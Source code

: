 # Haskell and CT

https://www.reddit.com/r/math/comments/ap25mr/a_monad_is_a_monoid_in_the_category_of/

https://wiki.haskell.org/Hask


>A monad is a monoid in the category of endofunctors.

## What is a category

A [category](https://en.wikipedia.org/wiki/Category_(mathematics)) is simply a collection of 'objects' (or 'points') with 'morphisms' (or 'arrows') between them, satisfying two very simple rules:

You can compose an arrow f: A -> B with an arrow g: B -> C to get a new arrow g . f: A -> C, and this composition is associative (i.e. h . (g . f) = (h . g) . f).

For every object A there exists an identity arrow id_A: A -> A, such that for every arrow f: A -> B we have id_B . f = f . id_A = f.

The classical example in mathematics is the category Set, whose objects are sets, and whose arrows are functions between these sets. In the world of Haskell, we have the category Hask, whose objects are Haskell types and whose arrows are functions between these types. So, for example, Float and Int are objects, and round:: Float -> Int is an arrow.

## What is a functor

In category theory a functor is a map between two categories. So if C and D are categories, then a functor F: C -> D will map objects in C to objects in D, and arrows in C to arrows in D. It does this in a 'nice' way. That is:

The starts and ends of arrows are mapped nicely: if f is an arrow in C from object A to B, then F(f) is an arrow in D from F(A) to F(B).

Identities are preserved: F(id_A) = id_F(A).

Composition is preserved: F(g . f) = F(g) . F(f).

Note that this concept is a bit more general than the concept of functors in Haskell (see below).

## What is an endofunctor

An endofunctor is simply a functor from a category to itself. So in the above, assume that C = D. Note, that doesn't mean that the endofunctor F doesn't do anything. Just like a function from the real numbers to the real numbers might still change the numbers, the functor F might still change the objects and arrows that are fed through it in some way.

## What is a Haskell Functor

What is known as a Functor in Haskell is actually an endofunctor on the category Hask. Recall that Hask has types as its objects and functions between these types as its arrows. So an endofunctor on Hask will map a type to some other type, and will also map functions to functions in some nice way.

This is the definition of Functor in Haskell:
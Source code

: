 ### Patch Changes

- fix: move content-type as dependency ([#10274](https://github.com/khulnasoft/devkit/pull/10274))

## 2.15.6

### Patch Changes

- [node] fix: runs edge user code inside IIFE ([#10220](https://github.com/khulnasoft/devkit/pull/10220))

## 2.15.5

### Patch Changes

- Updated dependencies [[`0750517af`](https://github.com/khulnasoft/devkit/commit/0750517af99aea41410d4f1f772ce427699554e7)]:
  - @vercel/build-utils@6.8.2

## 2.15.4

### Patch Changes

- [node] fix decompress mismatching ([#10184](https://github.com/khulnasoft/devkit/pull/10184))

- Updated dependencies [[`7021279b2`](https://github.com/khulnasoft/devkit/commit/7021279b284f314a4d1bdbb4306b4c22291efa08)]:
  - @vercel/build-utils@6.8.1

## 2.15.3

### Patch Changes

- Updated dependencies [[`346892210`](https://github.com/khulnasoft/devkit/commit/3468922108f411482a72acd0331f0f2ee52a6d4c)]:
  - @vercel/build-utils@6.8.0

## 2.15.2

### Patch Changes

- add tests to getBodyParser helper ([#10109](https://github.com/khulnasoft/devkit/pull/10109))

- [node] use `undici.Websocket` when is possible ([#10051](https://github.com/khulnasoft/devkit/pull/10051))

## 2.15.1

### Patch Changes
..............................
= TASK DESCRIPTION =
Please write the entries out again exactly as they stand.

= RESULT FOR THIS EXERCISE =
Source code

: # Haskell and CT

https://www.reddit.com/r/math/comments/ap25mr/a_monad_is_a_monoid_in_the_category_of/

https://wiki.haskell.org/Hask


>A monad is a monoid in the category of endofunctors.

## What is a category

A [category](https://en.wikipedia.org/wiki/Category_(mathematics)) is simply a collection of 'objects' (or 'points') with 'morphisms' (or 'arrows') between them, satisfying two very simple rules:

You can compose an arrow f: A -> B with an arrow g: B -> C to get a new arrow g . f: A -> C, and this composition is associative (i.e. h . (g . f) = (h . g) . f).

For every object A there exists an identity arrow id_A: A -> A, such that for every arrow f: A -> B we have id_B . f = f . id_A = f.

The classical example in mathematics is the category Set, whose objects are sets, and whose arrows are functions between these sets. In the world of Haskell, we have the category Hask, whose objects are Haskell types and whose arrows are functions between these types. So, for example, Float and Int are objects, and round:: Float -> Int is an arrow.

## What is a functor

In category theory a functor is a map between two categories. So if C and D are categories, then a functor F: C -> D will map objects in C to objects in D, and arrows in C to arrows in D. It does this in a 'nice' way. That is:

The starts and ends of arrows are mapped nicely: if f is an arrow in C from object A to B, then F(f) is an arrow in D from F(A) to F(B).

Identities are preserved: F(id_A) = id_F(A).

Composition is preserved: F(g . f) = F(g) . F(f).

Note that this concept is a bit more general than the concept of functors in Haskell (see below).

## What is an endofunctor

An endofunctor is simply a functor from a category to itself. So in the above, assume that C = D. Note, that doesn't mean that the endofunctor F doesn't do anything. Just like a function from the real numbers to the real numbers might still change the numbers, the functor F might still change the objects and arrows that are fed through it in some way.

## What is a Haskell Functor

What is known as a Functor in Haskell is actually an endofunctor on the category Hask. Recall that Hask has types as its objects and functions between these types as its arrows. So an endofunctor on Hask will map a type to some other type, and will also map functions to functions in some nice way.

This is the definition of Functor in Haskell:
Source code

: ### Patch Changes

- fix: move content-type as dependency ([#10274](https://github.com/khulnasoft/devkit/pull/10274))

## 2.15.6

### Patch Changes

- [node] fix: runs edge user code inside IIFE ([#10220](https://github.com/khulnasoft/devkit/pull/10220))

## 2.15.5

### Patch Changes

- Updated dependencies [[`0750517af`](https://github.com/khulnasoft/devkit/commit/0750517af99aea41410d4f1f772ce427699554e7)]:
  - @vercel/build-utils@6.8.2

## 2.15.4

### Patch Changes

- [node] fix decompress mismatching ([#10184](https://github.com/khulnasoft/devkit/pull/10184))

- Updated dependencies [[`7021279b2`](https://github.com/khulnasoft/devkit/commit/7021279b284f314a4d1bdbb4306b4c22291efa08)]:
  - @vercel/build-utils@6.8.1

## 2.15.3

### Patch Changes

- Updated dependencies [[`346892210`](https://github.com/khulnasoft/devkit/commit/3468922108f411482a72acd0331f0f2ee52a6d4c)]:
  - @vercel/build-utils@6.8.0

## 2.15.2

### Patch Changes

- add tests to getBodyParser helper ([#10109](https://github.com/khulnasoft/devkit/pull/10109))

- [node] use `undici.Websocket` when is possible ([#10051](https://github.com/khulnasoft/devkit/pull/10051))

## 2.15.1

### Patch Changes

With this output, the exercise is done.